Description
Unlike #131498 which was a wash for performance, TOS caching in the JIT promises substantial performance improvements. This is because we can create several stencils for each uop, tailored for the number of registers and dynamically vary the number of values cached.
For example, in this code:
LOAD_FAST_BORROW
LOAD_FAST_BORROW
BINARY_OP_ADD_INT
STORE_FAST
we can tailor each version to the number of registers cached:
LOAD_FAST_BORROW_0_1 ( 0 -> 1 registers)
LOAD_FAST_BORROW_1_2 ( 1 -> 2 registers)
BINARY_OP_ADD_INT_2_1 ( 2 -> 1 registers)
STORE_FAST_1_0 ( 1 -> 0 registers)
thus avoiding any memory traffic to and from the stack at all.
The exact number of variants per uop will need to be determined empirically.
Having more stencils allows more freedom when generating code, but excessive numbers of stencils would cause bloat both at runtime, and in any repository containing the stencils.
Spilling and reloading
There will be an upper bound to the number of values cached and some uops may need a minimum number of values in the cache.
To handle those we will need to insert spill and reload uops.

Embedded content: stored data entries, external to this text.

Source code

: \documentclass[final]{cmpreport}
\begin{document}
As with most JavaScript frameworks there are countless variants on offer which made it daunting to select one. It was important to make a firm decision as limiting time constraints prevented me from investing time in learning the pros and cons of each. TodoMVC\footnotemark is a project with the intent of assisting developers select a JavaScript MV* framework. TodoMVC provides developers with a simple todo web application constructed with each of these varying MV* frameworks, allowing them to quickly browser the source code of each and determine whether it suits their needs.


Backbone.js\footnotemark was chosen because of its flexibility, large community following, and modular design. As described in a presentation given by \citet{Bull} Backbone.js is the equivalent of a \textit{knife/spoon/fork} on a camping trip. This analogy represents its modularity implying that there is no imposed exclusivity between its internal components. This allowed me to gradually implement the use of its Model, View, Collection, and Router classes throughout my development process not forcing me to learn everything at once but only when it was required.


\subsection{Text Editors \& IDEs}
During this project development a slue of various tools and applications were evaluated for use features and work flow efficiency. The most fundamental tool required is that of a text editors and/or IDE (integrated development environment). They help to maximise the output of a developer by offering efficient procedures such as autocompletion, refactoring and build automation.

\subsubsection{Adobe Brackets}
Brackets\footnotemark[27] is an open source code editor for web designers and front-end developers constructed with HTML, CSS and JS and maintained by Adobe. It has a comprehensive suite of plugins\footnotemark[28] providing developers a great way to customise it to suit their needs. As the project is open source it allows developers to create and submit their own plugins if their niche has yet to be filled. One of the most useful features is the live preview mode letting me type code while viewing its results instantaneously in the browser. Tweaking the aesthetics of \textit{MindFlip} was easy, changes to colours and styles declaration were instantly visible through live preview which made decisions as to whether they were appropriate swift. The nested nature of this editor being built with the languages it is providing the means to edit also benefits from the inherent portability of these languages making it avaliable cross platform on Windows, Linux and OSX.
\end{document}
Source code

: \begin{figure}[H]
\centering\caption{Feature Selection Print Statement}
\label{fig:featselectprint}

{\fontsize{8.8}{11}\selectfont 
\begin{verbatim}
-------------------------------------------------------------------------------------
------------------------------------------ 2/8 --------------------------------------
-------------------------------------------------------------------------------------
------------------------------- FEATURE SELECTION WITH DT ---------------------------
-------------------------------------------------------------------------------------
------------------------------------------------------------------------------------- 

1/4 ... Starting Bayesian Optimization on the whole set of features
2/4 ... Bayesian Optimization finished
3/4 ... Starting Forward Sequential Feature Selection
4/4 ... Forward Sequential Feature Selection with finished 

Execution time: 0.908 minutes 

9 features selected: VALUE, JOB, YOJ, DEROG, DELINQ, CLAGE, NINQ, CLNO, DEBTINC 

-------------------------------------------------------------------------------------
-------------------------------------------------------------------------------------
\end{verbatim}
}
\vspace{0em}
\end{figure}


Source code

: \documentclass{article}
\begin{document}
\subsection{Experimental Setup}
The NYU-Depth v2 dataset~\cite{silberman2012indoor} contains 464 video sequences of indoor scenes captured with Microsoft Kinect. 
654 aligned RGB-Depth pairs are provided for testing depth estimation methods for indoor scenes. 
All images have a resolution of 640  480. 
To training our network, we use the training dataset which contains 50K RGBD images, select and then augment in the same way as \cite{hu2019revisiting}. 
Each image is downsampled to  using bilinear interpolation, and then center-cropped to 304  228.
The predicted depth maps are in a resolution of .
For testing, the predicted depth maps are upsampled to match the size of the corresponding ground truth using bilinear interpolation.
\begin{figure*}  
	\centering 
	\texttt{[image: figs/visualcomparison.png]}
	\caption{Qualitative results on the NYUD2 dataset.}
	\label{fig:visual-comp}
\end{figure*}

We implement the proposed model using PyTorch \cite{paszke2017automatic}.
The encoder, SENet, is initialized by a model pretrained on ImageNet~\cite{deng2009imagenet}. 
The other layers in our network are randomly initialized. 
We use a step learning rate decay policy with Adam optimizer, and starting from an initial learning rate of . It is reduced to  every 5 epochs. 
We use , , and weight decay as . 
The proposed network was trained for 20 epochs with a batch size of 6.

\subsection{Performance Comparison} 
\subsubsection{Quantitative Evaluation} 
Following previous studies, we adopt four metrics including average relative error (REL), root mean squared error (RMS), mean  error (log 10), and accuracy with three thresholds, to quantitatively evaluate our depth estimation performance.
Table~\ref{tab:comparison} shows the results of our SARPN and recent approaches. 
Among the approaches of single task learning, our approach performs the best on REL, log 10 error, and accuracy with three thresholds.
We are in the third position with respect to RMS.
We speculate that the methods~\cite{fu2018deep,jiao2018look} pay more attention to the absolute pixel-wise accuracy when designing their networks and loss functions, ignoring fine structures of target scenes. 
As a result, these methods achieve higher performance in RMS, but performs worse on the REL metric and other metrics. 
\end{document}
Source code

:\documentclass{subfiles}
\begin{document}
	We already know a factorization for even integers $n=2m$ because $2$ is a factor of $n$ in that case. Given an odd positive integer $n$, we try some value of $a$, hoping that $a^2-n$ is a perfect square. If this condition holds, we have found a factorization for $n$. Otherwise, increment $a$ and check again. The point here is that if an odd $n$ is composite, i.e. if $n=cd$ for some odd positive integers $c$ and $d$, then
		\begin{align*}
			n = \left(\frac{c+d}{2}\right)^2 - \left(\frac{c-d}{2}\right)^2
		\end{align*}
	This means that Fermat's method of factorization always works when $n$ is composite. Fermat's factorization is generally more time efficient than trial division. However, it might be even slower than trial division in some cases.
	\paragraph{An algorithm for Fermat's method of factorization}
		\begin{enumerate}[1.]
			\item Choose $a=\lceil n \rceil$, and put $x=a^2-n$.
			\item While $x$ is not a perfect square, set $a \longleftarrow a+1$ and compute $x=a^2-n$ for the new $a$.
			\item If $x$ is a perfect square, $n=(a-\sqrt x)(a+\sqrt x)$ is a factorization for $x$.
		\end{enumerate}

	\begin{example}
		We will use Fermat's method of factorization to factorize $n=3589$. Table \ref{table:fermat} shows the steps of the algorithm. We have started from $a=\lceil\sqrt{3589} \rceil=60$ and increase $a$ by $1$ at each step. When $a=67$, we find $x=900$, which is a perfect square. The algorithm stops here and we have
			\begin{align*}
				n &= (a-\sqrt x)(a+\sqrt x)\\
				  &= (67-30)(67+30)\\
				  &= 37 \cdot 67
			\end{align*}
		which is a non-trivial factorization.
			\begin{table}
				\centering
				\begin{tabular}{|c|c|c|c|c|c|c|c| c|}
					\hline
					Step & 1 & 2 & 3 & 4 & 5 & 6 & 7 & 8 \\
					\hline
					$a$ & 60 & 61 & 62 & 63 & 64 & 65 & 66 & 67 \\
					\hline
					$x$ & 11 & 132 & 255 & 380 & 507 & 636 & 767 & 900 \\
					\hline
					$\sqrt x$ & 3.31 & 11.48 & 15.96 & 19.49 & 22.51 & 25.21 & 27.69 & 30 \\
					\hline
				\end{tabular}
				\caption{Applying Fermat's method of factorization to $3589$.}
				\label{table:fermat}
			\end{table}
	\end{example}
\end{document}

Spills will reduce the number of cached values, saving them to the in-memory stack and reloads will do the opposite moving values from the in-memory stack to the cache.
E.g.
LOAD_FAST_BORROW
BINARY_OP_ADD_INT
BINARY_OP_ADD_INT
expects two inputs, but we only have one cached (from the LOAD_FAST_BORROW
) so we need to insert a RELOAD
:
LOAD_FAST_BORROW ( 0 -> 1 registers)
RELOAD_1_2 ( 1 -> 2 registers)
BINARY_OP_ADD_INT ( 2 -> 1 registers)
SPILL
and RELOAD
are semantic no-ops, and will be generated automatically.
Deferred references
For this to work the code generator must spill any cached values to the in-memory stack when GC could occur. Fortunately, the code generator already does this (as part of the work for #131498).